The basic theoretical picture that has been developed to explain vibrational lifetimes involves coupling from vibration to electron-hole pairs (V-EHP).11,12,50 Specifically, as a CO molecule approaches a metal surface, its 2π* affinity level (lowest unoccupied molecular orbital—LUMO) drops in energy due to an image-charge induced Coulomb interaction. Simultaneously, the level broadens into a resonance because the tunneling of electrons between the metal and the affinity level gives it a finite lifetime. The resulting state in the chemisorbed CO molecule is located near the Fermi energy, and the chemisorption bond is formed by partial charge transfer from the metal onto the molecule via the 2π* orbital. Since the 2π* orbital is anti-bonding in nature, as the molecule vibrates, the resonance state moves up and down in energy, causing charge to flow on and off the molecule. Using an Anderson-Newns Hamiltonian51,52 and time-dependent perturbation theory (Fermi's golden rule), it can be shown that the electron-vibration coupling through the 2π* orbital leads to damping of the vibrational motion, with the damping rate given by 1/τ = 2πΩ(δn)2, where Ω is the vibrational frequency, and δn is the fluctuation of the number of electrons in the affinity level during one vibrational period.12 From the experimentally determined dynamic dipole moments of chemisorbed and free CO molecules, the authors estimated that δn = 0.03, from which a lifetime of τ = 1.8 ps is obtained for CO on Cu(100), in perfect agreement with the experiment. More sophisticated cluster-based models were developed, incorporating ab initio discrete variational SCF53,54 and ab initio Hartree–Fock calculations.14,15 Both models support the general picture introduced above, and both yield similar results for the vibrational lifetime of CO on Cu(100), 1.3 ps and 1.7 ps, respectively.

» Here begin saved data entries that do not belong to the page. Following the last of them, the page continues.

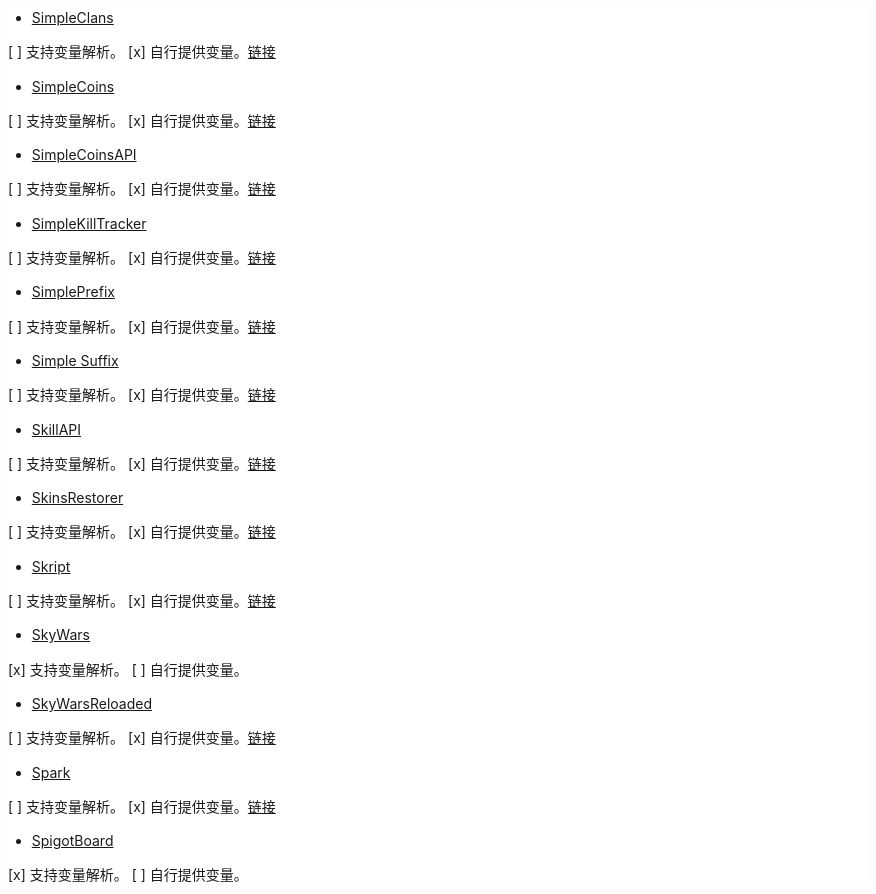 * [SimpleClans](https://www.spigotmc.org/resources/5269/)

[ ] 支持变量解析。
[x] 自行提供变量。[链接](user-guides.placeholder-list.md#simpleclans)

* [SimpleCoins](https://dev.bukkit.org/projects/simplecoins)

[ ] 支持变量解析。
[x] 自行提供变量。[链接](user-guides.placeholder-list.md#simplecoins)

* [SimpleCoinsAPI](https://www.spigotmc.org/resources/1432/)

[ ] 支持变量解析。
[x] 自行提供变量。[链接](user-guides.placeholder-list.md#simplecoinsapi)

* [SimpleKillTracker](https://www.spigotmc.org/resources/17651/)

[ ] 支持变量解析。
[x] 自行提供变量。[链接](user-guides.placeholder-list.md#simplekilltracker)

* [SimplePrefix](http://dev.bukkit.org/bukkit-plugins/simple-prefix/)

[ ] 支持变量解析。
[x] 自行提供变量。[链接](user-guides.placeholder-list.md#simpleprefix)

* [Simple Suffix](http://dev.bukkit.org/bukkit-plugins/simple-suffix/)

[ ] 支持变量解析。
[x] 自行提供变量。[链接](user-guides.placeholder-list.md#simple-suffix)

* [SkillAPI](https://www.spigotmc.org/resources/4824/)

[ ] 支持变量解析。
[x] 自行提供变量。[链接](user-guides.placeholder-list.md#skillapi)

* [SkinsRestorer](https://www.spigotmc.org/resources/2124/)

[ ] 支持变量解析。
[x] 自行提供变量。[链接](user-guides.placeholder-list.md#skinsrestorer)

* [Skript](https://github.com/bensku/Skript)

[ ] 支持变量解析。
[x] 自行提供变量。[链接](user-guides.placeholder-list.md#skript)

* [SkyWars](https://www.spigotmc.org/resources/6525/)

[x] 支持变量解析。
[ ] 自行提供变量。
* [SkyWarsReloaded](https://www.spigotmc.org/resources/3796/)

[ ] 支持变量解析。
[x] 自行提供变量。[链接](user-guides.placeholder-list.md#skywarsreloaded)

* [Spark](https://github.com/lucko/spark)

[ ] 支持变量解析。
[x] 自行提供变量。[链接](user-guides.placeholder-list.md#spark)

* [SpigotBoard](https://www.spigotmc.org/resources/47497/)

[x] 支持变量解析。
[ ] 自行提供变量。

Electronic friction models, which incorporate the dissipation of vibrational energy to EHP excitations in an average way by a friction coefficient, had long been used to describe the interaction between adsorbates and metal surfaces.7–10 Such models were successfully applied to calculate the vibrational lifetimes of adsorbed molecules,55 diffusion,56,57 sticking probabilities,58 and chemi-currents.59 The most popular version of electronic friction theory now employed—molecular dynamics with electronic friction60—was also shown to give good agreement with experimental lifetimes, to be conceptually equivalent with a Fermi golden rule approach and perhaps most importantly, to allow the calculation of friction coefficients from ab initio electronic structure theory.60,61
Molecular beam experiments provided the first direct observation of vibrational excitation in molecule–surface collisions.5NO molecules in their vibrational ground state were scattered from a Ag(111) surface, and their vibrational distribution was analyzed after the collision for various surface temperatures, TS, and translational incidence energies, EI. Arrhenius-like TS dependence and strong threshold-less EI dependence of the vibrational excitation probability, P, are hallmarks of this experiment; see Fig. 2 for an example of threshold-less incidence energy dependence. The Arrhenius temperature dependence, P = A exp(−ΔEvib/kTS), results from the thermal availability of EHPs that have enough energy to promote NO from v = 0 to v = 1. The absence of a threshold in the incidence energy dependence shows that kinetic energy is not converted to vibration, but rather that vibration is excited by energy transfer from the surface. Similar observations have been made for NO scattering from Cu(110),64 Au(111),22 and HCl scattering from Au(111).65
Fig. 2 The probability of vibrational excitation in NO/Ag(111) collisions exhibits a characteristic threshold-less incidence energy dependence. Reproduced from ref. 13. |
These data contrast experimental observations on excitation of the NH3 “umbrella inversion” vibrational mode after scattering from a Au(111) surface.66 Here, the excitation probabilities are high, even for multiquantum excitation, and even at moderate incidence energies; the excitation probabilities are practically independent of surface temperature; and the excitation probabilities exhibit clear thresholds at incidence energies that match the vibrational excitation energies. The NH3/Au system is an example of a mechanically inelastic collision, which can be perfectly understood in an electronically adiabatic picture.67 The scattering and dissociative adsorption of H2/D2 from a Cu(111) surface is another example of an adiabatic mechanism.68,69
The incidence energy dependence for NO/Ag(111) was successfully reproduced using a one-dimensional analytical model,13 as shown by the solid line in Fig. 2. The model is based on a modified Anderson-Newns Hamiltonian,51,52 where the molecular vibrational excitation is due to de-excitation of an EHP in the metal, mediated by temporary formation of a negative ion. The strength of the nonadiabatic coupling between the molecular vibration and the charge state of the molecule is derived from a displaced harmonic oscillator approach. The probability for vibrational excitation is obtained by integrating over a classical trajectory. Despite its differences with electronic friction methods—for example there is no weak coupling approximation in this model—we point out that this approach is still restricted to single quantum transitions.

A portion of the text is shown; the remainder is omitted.